2001. False certs. An unknown party used weaknesses in validation to get two certificates issued in the name of Microsoft.com (Guerin). The attacker was thought to be of the reputational variety: interested in embarrassment of CA not exploitation.
2003. Phishing. This attack bypasses the security afforded by certificates due to weaknesses in the secure browsing model (Grigg1). The existence of an unsecured mode of communication (HTTP) alongside a secure mode (HTTPS) provides an easy borders-of-the-map or downgrade attack, which user interfaces offer little resistance against. Consequences: Best guesstimate runs at around $100m per annum (FC 1343).

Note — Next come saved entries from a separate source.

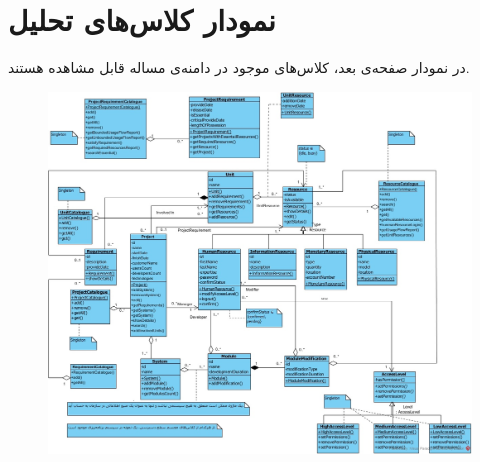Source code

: \chapter{نمودار کلاس‌های تحلیل}
در نمودار صفحه‌ی بعد، کلاس‌های موجود در دامنه‌ی مساله قابل مشاهده هستند.

\newpage
\begin{landscape}
\begin{figure}[H]
	\centering
	\includegraphics[scale=0.55]{img/class-analysis/class_analysis}
\end{figure}
\end{landscape}

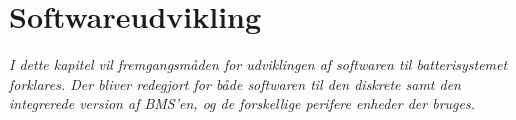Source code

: \chapter{Softwareudvikling}\label{kap:softwareudvikling}

\emph{I dette kapitel vil fremgangsmåden for udviklingen af softwaren til batterisystemet forklares. Der bliver redegjort for både softwaren til den diskrete samt den integrerede version af BMS'en, og de forskellige perifere enheder der bruges.}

2006. Dual_EC. The NSA caused the supply of bad number generators to industry (Anatomy of a NSA intervention), possibly impacting the signing of certificates. Short story: in the early 2000s, NIST standardised the approach for generating random numbers as a Special Publication 800-90 (SP800-90). This approach included a number of standard stretchers as the third phase in a collector/mixer/stretcher design. NSA designed and pushed a particular approach based on 2 elliptic curves, which was accepted as Dual_EC within SP800-90 in 2006. ISO (International Standards Organisation) followed suit (iso18031). NSA then coordinated and/or directly influenced at least one major supplier in the USA to make Dual_EC the default for all products shipped by that supplier. In 2007, Dual_EC was shown to be suspicious. In 2013, Snowden's revelations pointed the finger at a NIST 2006 product, and within a month, NIST withdrew endorsement over Dual_EC. The supplier immediately followed. Consequences: no evidence of direct breaches as yet, only indirect reputation effects. The supplier's credibility is ruined because it did not act when the warnings were clear, and instead followed NIST's lead without question (and/or under influence of government contracts). This supplier was a major player in the CA industry. Broader questions are raised about the entire crypto supply industry of the USA (Where do we stand?), NIST's role in crypto standards, and all FIPS-certified cryptographic products as they were typically required to use SP800-90 (Greene). Which includes most HSMs used to generate CA keys and sign certificates. This is no single event, consequences are spread as early as 2006 (shipments) to 2013 (confirmation) and probably later as default users will take a long time to switch away from Dual_EC.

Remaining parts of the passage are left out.